As technologies evolve, we have seen the rise of auto-tagging, auto-classification, and auto-categorization tools that attempt to take over the task for describing the content we create. These tools apply metadata tags automatically so we don’t have to.
Yet, in many cases the accuracy of auto-tagging efforts has been underwhelming. Why is that? More often than not, it is the way the technology has been applied, rather than the technology itself. Even if we implement a machine learning algorithm, we still need to teach the machine our language and the way we describe things within our domain. A machine learning algorithm is a toddler who first needs to learn the basics of your language. At EK we educate these “toddlers” by applying the following methodology.

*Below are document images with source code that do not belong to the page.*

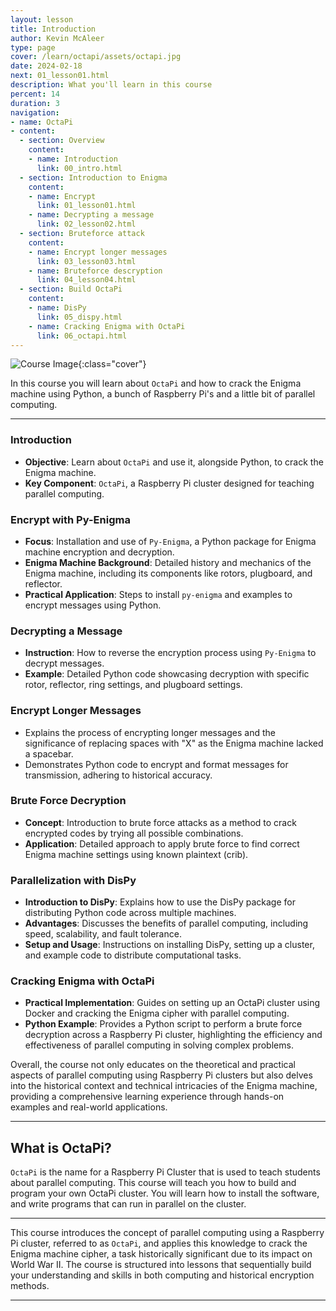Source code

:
 ```yaml
---
layout: lesson
title: Introduction
author: Kevin McAleer
type: page
cover: /learn/octapi/assets/octapi.jpg
date: 2024-02-18
next: 01_lesson01.html
description: What you'll learn in this course
percent: 14
duration: 3
navigation:
- name: OctaPi
- content:
  - section: Overview
    content:
    - name: Introduction
      link: 00_intro.html
  - section: Introduction to Enigma
    content:
    - name: Encrypt
      link: 01_lesson01.html
    - name: Decrypting a message
      link: 02_lesson02.html
  - section: Bruteforce attack
    content:
    - name: Encrypt longer messages
      link: 03_lesson03.html
    - name: Bruteforce descryption
      link: 04_lesson04.html
  - section: Build OctaPi
    content:
    - name: DisPy
      link: 05_dispy.html
    - name: Cracking Enigma with OctaPi
      link: 06_octapi.html
---
```



![Course Image]({{page.cover}}){:class="cover"}

In this course you will learn about `OctaPi` and how to crack the Enigma machine using Python, a bunch of Raspberry Pi's and a little bit of parallel computing.

---

### Introduction

- **Objective**: Learn about `OctaPi` and use it, alongside Python, to crack the Enigma machine.
- **Key Component**: `OctaPi`, a Raspberry Pi cluster designed for teaching parallel computing.

### Encrypt with Py-Enigma

- **Focus**: Installation and use of `Py-Enigma`, a Python package for Enigma machine encryption and decryption.
- **Enigma Machine Background**: Detailed history and mechanics of the Enigma machine, including its components like rotors, plugboard, and reflector.
- **Practical Application**: Steps to install `py-enigma` and examples to encrypt messages using Python.

### Decrypting a Message

- **Instruction**: How to reverse the encryption process using `Py-Enigma` to decrypt messages.
- **Example**: Detailed Python code showcasing decryption with specific rotor, reflector, ring settings, and plugboard settings.

### Encrypt Longer Messages

- Explains the process of encrypting longer messages and the significance of replacing spaces with "X" as the Enigma machine lacked a spacebar.
- Demonstrates Python code to encrypt and format messages for transmission, adhering to historical accuracy.

### Brute Force Decryption

- **Concept**: Introduction to brute force attacks as a method to crack encrypted codes by trying all possible combinations.
- **Application**: Detailed approach to apply brute force to find correct Enigma machine settings using known plaintext (crib).

### Parallelization with DisPy

- **Introduction to DisPy**: Explains how to use the DisPy package for distributing Python code across multiple machines.
- **Advantages**: Discusses the benefits of parallel computing, including speed, scalability, and fault tolerance.
- **Setup and Usage**: Instructions on installing DisPy, setting up a cluster, and example code to distribute computational tasks.

### Cracking Enigma with OctaPi

- **Practical Implementation**: Guides on setting up an OctaPi cluster using Docker and cracking the Enigma cipher with parallel computing.
- **Python Example**: Provides a Python script to perform a brute force decryption across a Raspberry Pi cluster, highlighting the efficiency and effectiveness of parallel computing in solving complex problems.

Overall, the course not only educates on the theoretical and practical aspects of parallel computing using Raspberry Pi clusters but also delves into the historical context and technical intricacies of the Enigma machine, providing a comprehensive learning experience through hands-on examples and real-world applications.

---

## What is OctaPi?

`OctaPi` is the name for a Raspberry Pi Cluster that is used to teach students about parallel computing. This course will teach you how to build and program your own OctaPi cluster. You will learn how to install the software, and write programs that can run in parallel on the cluster.

---

This course introduces the concept of parallel computing using a Raspberry Pi cluster, referred to as `OctaPi`, and applies this knowledge to crack the Enigma machine cipher, a task historically significant due to its impact on World War II. The course is structured into lessons that sequentially build your understanding and skills in both computing and historical encryption methods.

---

Develop Your Taxonomy/Thesaurus, i.e. vocabulary
To start with, you need to teach your toddler the basics of your domain. This is where your business taxonomy is critical. It helps describe the knowledge in your organization and provides a structure from which the machine learns that solar energy is a type of energy source and that an article containing that term may be talking about energy sources, or clean energy. We help our clients design their taxonomy so that it is intuitive for people and simultaneously understandable for a machine. Utilizing industry standards, we apply alternative labels (e.g. synonyms) for terms, as well as identify how terms are related to each other outside of a simple parent-child hierarchy.
Select Your Teaching Tool, i.e. corpus
Next, we need to expose our toddler to the world, or at least to a contained playground so that it can apply what it already knows (the taxonomy/thesaurus), and learn new things. To do that, we help our clients identify a representative sample of their content that we then feed to the machine learning algorithm. This achieves two goals:
- confirm that the taxonomy/thesaurus we developed actually describes the content domain of the organization; and
- identify potentially new terms or synonyms in the content that should be included in the taxonomy to ensure comprehensive coverage.
Enhance Your Taxonomy/Thesaurus
Integral to the step above, we now need to define additional terms or concepts so that the toddler can understand what they are and how they fit in its world. In other words, through the automated content analysis and text mining in the previous step, we look through the items that the machine learning algorithm identified, and if applicable we include them in the correct place in the taxonomy, or add them as synonyms or alternative terms for items that already exist. This step helps enhance your taxonomy and increase its expressiveness.
In other words, revising and enhancing your taxonomy enriches your toddler’s vocabulary so it can identify even more things with ever greater accuracy. This step is critical for achieving highly accurate auto-tagging results. Think of it this way: the richer vocabulary you have, the more eloquent you are. Additionally, once the toddler has its base vocabulary, it will need less and less help when running across new terms. It will start identifying them correctly through their relationships with terms in its vocabulary.
Achieve Accurate Auto-tagging
The last step in this process is integrating and fine tuning your auto-tagging process. By the time we get to this step, our toddler has learned quite a bit and we’re really helping him refine its vocabulary. During this step, we apply rules to disambiguate terms that could be easily mixed up like “share” as in stock vs “share” as in a piece of the pie.
Auto-tagging is a powerful feature that helps organizations better describe their content while achieving better efficiency and time utilization. By teaching your toddler your language you no longer need to take away precious time from your content creators, SMEs, and end users so that your content is properly tagged. This results in happier content creators and increased accuracy in content tagging. And the ultimate end result of this effort is content that is easier to find and reuse.